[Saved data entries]
━━━━

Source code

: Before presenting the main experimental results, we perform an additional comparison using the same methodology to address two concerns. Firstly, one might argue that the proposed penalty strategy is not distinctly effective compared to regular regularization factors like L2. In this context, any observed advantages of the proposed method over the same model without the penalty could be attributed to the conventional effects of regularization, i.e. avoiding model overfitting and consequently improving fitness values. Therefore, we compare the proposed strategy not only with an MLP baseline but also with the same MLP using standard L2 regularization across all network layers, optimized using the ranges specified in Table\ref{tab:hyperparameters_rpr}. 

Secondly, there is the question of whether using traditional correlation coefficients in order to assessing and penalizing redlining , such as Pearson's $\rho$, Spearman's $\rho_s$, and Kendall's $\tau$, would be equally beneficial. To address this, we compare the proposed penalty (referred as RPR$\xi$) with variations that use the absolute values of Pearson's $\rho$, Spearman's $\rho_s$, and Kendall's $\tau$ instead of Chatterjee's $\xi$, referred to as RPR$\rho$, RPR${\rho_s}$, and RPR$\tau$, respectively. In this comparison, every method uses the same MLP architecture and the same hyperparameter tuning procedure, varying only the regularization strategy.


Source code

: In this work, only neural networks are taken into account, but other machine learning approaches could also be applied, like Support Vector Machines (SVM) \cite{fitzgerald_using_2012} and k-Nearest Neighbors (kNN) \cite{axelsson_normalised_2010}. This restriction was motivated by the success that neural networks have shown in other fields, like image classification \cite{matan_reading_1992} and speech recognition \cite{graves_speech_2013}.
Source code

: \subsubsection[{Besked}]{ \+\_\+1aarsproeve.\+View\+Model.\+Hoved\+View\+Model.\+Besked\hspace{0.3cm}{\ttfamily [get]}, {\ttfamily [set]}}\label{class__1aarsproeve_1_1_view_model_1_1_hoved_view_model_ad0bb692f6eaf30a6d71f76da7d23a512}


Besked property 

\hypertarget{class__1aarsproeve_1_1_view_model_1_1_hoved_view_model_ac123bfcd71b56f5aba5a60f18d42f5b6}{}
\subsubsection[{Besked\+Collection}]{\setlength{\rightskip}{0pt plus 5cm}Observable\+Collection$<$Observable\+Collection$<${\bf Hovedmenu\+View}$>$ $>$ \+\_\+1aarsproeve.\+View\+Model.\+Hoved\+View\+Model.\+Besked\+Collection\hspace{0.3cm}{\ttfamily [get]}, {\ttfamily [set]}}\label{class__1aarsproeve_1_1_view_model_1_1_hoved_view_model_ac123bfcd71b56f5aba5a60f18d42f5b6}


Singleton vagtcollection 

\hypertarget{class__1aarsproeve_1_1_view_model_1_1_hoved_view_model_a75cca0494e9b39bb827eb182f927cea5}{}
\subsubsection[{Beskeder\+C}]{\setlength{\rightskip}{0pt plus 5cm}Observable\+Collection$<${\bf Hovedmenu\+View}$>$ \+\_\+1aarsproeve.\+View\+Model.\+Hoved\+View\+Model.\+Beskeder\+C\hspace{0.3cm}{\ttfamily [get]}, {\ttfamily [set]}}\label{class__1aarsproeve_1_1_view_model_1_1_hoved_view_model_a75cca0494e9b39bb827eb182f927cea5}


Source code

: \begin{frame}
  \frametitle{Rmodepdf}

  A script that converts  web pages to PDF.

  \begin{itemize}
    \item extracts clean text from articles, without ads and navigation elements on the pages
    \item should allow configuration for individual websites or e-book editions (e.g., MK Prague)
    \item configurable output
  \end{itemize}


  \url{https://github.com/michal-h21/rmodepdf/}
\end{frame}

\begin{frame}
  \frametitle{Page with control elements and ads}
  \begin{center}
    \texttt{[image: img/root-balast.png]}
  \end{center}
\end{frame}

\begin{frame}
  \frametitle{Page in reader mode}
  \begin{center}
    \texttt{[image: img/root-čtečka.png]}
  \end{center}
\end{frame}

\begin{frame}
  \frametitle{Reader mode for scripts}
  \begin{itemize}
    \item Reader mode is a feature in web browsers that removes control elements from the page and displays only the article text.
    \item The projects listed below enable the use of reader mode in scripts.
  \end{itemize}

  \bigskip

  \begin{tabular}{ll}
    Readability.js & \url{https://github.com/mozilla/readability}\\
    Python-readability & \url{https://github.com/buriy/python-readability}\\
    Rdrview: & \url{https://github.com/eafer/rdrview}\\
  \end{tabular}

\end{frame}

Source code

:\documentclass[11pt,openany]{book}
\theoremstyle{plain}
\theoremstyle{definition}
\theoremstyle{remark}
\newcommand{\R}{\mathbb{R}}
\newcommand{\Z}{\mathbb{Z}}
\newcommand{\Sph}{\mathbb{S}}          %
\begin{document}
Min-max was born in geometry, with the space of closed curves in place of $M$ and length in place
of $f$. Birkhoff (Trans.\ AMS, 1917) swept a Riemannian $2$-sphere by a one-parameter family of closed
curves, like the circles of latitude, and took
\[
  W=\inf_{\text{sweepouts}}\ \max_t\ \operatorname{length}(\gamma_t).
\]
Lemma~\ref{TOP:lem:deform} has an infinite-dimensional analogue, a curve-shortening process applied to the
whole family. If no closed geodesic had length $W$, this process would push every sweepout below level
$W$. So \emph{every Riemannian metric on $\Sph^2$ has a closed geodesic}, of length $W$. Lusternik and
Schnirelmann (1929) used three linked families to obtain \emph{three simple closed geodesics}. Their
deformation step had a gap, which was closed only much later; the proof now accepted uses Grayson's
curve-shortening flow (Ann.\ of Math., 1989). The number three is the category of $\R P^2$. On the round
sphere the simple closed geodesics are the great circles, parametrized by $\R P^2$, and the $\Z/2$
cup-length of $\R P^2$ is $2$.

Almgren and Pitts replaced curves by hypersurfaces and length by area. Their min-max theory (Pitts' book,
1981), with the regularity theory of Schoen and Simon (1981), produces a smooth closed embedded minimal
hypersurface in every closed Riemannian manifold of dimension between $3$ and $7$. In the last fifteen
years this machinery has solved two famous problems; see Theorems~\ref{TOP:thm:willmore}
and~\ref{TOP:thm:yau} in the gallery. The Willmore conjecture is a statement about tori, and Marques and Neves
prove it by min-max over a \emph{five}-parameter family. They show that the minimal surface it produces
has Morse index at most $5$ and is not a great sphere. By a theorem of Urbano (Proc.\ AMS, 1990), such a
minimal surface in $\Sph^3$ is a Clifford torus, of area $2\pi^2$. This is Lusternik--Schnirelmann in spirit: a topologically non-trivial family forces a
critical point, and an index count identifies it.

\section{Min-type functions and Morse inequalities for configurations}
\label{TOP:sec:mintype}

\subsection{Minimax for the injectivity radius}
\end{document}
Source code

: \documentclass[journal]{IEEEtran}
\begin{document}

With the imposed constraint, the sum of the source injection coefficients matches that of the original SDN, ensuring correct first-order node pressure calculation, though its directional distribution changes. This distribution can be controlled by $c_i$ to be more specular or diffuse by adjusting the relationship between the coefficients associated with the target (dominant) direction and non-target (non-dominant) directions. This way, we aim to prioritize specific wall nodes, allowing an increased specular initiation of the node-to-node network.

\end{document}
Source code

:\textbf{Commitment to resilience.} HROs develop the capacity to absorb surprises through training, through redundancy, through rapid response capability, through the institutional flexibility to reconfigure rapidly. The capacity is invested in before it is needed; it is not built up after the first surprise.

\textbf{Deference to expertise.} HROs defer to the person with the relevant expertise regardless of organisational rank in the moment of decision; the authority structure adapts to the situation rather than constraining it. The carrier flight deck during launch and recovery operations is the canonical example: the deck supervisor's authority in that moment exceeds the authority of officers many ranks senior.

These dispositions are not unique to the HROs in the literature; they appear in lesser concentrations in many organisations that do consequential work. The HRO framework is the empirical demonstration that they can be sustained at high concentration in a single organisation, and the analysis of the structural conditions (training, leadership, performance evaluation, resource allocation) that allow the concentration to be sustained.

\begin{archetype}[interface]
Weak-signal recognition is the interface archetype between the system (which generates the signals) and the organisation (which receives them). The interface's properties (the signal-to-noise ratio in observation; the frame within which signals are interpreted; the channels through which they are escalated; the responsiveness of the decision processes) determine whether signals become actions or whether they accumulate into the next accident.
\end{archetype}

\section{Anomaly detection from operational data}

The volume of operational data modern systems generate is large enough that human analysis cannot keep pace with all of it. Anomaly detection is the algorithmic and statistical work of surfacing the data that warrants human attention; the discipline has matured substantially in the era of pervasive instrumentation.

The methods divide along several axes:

━━━━

* **Task to complete**: Only lines that hold the string "newcommand" belong in the answer, so copy every one of them from the records.

* **Response area**:
\newcommand{\R}{\mathbb{R}}
\newcommand{\Z}{\mathbb{Z}}
\newcommand{\Sph}{\mathbb{S}}          %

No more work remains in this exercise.